Rekonsiliasi Kultural, Jalan Penyelesaian Kasus 1965
Tragedi 1965/1966 tidak hanya menyisakan luka dan beban sejarah bagi anak bangsa, tetapi juga dendam sejarah. Namun, sekelompok perempuan eks tahanan politik mampu berdamai lewat kebudayaan.
Judul buku: Suara yang Kembali dan Dikembalikan: Kisah Eks Tapol Perempuan 1965 Pengarang: Amurwani Dwi L
Penerbit: Penerbit Buku Kompas
Tahun terbit: 2023
Jumlah halaman: xxiv + 408 halaman
ISBN: 978-623-346-865-7
Pada Rabu, 11 Januari 2023, Presiden Joko Widodo menyatakan bahwa negara mengakui adanya pelanggaran hak asasi manusia berat masa lalu. Dari 12 peristiwa yang disebutkan oleh presiden, salahsatunya adalah tragedi 1965/1966. Meskipun peristiwa telah terjadi lebih dari lima puluh tahun lalu, masih menyisakan banyak persoalan.
Tahanan politik tragedi 1965/1966 adalah mereka yang dituduh terlibat dalam peristiwa Gerakan 30 September (G30S). Para tahanan politik menjalani hukuman tanpa melalui persidangan. Mereka dijebloskan ke dalam penjara berdasarkan golongan keterlibatan dalam peristiwa G30S. Para tahanan politik benar-benar diasingkan dan dijauhkan dari keluarga, sahabat, dan masyarakat.
Pemerintah Orde Baru mendirikan semacam kamp konsentrasi untuk para tahanan G30S. Tahanan laki-laki dikirim ke Pulau Buru di Maluku, sedangkantahanan perempuan dikirim ke Plantungan di Kendal, Jawa Tengah.
Tahanan politik di Platungan banyak diisi oleh mereka yang pernah bergabung dalam organisasi Gerwani (Gerakan Wanita Indonesia).

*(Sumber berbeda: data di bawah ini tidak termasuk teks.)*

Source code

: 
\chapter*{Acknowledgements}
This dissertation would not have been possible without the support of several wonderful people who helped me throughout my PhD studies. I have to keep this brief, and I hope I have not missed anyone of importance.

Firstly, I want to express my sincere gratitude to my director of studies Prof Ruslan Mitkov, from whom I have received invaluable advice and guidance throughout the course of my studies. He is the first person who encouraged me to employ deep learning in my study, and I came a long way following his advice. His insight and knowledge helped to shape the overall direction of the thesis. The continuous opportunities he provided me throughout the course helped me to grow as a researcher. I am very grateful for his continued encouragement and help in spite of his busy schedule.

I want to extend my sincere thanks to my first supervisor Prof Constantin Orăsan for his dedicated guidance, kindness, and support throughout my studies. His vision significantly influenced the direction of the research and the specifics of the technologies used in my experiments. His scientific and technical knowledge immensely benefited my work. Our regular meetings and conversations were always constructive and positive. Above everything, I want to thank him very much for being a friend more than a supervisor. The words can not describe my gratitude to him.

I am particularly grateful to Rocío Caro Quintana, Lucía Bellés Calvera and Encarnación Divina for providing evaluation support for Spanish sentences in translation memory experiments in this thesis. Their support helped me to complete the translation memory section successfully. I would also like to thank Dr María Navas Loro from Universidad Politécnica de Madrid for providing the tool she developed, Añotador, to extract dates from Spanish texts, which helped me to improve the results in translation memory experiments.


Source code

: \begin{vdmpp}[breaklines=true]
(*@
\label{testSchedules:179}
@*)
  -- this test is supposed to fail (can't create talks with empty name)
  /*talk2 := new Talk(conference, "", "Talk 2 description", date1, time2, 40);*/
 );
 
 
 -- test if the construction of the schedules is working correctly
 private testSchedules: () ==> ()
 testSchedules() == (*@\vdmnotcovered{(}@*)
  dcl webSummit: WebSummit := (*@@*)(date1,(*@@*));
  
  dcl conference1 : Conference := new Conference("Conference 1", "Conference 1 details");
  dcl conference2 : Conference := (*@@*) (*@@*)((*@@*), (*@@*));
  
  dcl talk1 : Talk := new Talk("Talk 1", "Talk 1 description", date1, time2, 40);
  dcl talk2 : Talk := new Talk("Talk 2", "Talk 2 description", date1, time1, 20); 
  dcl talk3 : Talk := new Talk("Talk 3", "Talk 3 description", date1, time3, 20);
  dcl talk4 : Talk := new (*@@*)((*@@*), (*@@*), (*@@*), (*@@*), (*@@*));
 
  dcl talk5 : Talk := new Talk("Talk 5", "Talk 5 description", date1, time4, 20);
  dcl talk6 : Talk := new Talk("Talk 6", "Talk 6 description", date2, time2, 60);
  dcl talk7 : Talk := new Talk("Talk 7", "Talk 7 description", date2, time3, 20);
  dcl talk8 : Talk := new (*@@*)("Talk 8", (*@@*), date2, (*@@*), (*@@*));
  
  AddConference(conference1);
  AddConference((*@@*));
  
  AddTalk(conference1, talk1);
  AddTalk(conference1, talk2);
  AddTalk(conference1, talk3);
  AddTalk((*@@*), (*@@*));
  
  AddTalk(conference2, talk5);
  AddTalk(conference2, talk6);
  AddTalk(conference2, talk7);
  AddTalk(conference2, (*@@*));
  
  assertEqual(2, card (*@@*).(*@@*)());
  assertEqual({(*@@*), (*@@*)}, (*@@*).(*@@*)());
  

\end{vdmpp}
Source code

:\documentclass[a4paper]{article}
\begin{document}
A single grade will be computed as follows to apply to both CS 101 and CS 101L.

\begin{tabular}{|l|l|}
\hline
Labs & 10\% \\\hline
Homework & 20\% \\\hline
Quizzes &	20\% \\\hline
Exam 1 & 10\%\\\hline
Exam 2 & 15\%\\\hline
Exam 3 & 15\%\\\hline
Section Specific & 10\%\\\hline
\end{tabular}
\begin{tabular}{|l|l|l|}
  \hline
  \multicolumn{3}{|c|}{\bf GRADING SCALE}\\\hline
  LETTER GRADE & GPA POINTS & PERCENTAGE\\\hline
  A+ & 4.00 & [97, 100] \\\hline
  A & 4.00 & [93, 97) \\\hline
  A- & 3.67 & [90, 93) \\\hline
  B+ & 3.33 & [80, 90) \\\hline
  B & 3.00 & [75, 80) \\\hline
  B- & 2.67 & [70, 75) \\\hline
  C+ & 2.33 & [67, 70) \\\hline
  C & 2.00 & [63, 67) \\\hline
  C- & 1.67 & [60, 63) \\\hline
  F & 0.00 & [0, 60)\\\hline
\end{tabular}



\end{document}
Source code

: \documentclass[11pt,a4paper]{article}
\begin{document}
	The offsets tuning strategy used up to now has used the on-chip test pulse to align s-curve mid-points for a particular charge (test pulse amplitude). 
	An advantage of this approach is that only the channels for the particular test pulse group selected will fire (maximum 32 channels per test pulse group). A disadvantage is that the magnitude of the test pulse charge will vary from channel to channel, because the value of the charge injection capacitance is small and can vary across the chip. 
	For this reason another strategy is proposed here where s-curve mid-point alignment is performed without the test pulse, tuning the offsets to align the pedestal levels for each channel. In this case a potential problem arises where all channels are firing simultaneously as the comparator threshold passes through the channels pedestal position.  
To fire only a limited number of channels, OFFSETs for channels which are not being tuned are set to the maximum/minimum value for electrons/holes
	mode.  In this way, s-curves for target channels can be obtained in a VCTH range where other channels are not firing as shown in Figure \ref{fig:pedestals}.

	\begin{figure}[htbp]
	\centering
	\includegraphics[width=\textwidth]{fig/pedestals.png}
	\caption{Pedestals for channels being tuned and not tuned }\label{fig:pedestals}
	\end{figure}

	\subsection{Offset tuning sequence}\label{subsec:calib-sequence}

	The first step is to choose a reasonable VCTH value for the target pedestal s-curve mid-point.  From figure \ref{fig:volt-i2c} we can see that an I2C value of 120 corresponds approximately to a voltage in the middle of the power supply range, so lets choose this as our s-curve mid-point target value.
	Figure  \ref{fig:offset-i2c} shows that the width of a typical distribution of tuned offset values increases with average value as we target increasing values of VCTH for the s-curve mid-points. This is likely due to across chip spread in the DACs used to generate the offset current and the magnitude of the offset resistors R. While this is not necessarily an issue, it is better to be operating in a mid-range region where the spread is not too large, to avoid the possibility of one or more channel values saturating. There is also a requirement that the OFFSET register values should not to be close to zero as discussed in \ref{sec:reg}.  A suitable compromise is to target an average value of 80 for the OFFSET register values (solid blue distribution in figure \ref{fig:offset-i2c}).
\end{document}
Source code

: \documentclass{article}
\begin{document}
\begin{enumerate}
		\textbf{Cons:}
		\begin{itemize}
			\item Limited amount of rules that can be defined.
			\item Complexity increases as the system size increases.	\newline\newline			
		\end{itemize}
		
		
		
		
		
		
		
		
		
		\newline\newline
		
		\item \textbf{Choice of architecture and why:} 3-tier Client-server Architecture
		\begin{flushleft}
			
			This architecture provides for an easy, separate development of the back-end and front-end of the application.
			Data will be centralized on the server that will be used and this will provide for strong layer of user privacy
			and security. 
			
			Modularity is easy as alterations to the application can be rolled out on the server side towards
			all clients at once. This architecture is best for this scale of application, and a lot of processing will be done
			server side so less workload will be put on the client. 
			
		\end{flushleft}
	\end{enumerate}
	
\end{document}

Organisasi ini adalah underbow dari PKI yang oleh militer dituduh melakukan penyiksaan terhadap para jenderal pada peristiwa G30S. Tidak hanya para Gerwani saja, ada banyak perempuan yang bukan anggota Gerwani tetapi hanya ikut-ikutan saja juga ikut ditangkap.
Kehidupan para tahanan politik perempuan inilah yang diangkat oleh Amurwani Dwi L dalam buku berjudul Suara yang Kembali dan Dikembalikan: Kisah Eks Tapol Perempuan 1965 (PBK 2023). Publikasi ini merupakan disertasi Amurwani yang sejak lama memfokuskan penelitiannya terhadap sejarah tahanan politik perempuan 1965/1966.Amurwani mengajak para pembaca menelusuri memori para tahanan politik perempuanakan masa kelam yang dilalui untuk dapat dimaknai bersama.
Pembebasan
Hukuman penjara kepada tahanan politik 1965/1966 menyita perhatian publik, termasuk dunia internasional. Amnesty International dan Palang Merah Internasional mencatatnya sebagai bagian dari pelanggaran HAM di Indonesia. Bahkan, mereka melakukan peninjauan pada tahun 1977 dengan mendatangi kamp di Plantungan dan Buru.
Desakan dari dunia internasional menggerakkan pemerintah Orde Baru untuk melakukan pembebasan tahanan politik. Dekade akhir tahun 1970-an hingga dekade awal 1980-an, tahanan politik 1965/1966 di Plantungan, Buru, dan di seluruh Indonesia dibebaskan. Mereka yang hendak dibebaskan wajib dijemput oleh keluarganya masing-masing. Apabila keluarga tidak menjemput, tahanan politik ditampung terlebih dahulu.Sebelum dibebaskan, tentara juga membekali para tahanan politik dengan pemahaman agama dan Pancasila.
Meskipun para tahanan politik telah keluar dari penjara, mereka masih belum benar-benar dikatakan bebas. Eks tahanan politik diwajibkan tetap melapor ke kodim setempat dalam waktu yang sudah ditentukan. Pergerakan mereka pun diawasi oleh pihak keamanan.Bahkan, kartu tanda penduduk mereka dicap ”ET” yang artinya eks tapol untuk menandai bahwa mereka adalah mantan tahanan politik 1965/1966.
Diskriminasi juga dialami eks tahanan politik perempuan di tengah masyarakat. Mereka dipaksa oleh keadaan untuk beradaptasi, tetapi lingkungan belum siap untuk menerima. Bahkan, anak dari eks tahanan politik perempuan banyak yang tidak ingin berhubungan lagi dengan ibunya. Penyebabnya karena mereka tidak ingin dijauhi oleh masyarakat dan dianggap sebagai anak PKI.
Amurwani membedakan dua golongan mantan tahanan politik dalam hal proses adaptasi. Para tahanan politik ini terbagi dalam dua kelompok, yakni mereka yang ”kembali” diterima oleh masyarakat dan mereka yang ”dikembalikan” ke masyarakat.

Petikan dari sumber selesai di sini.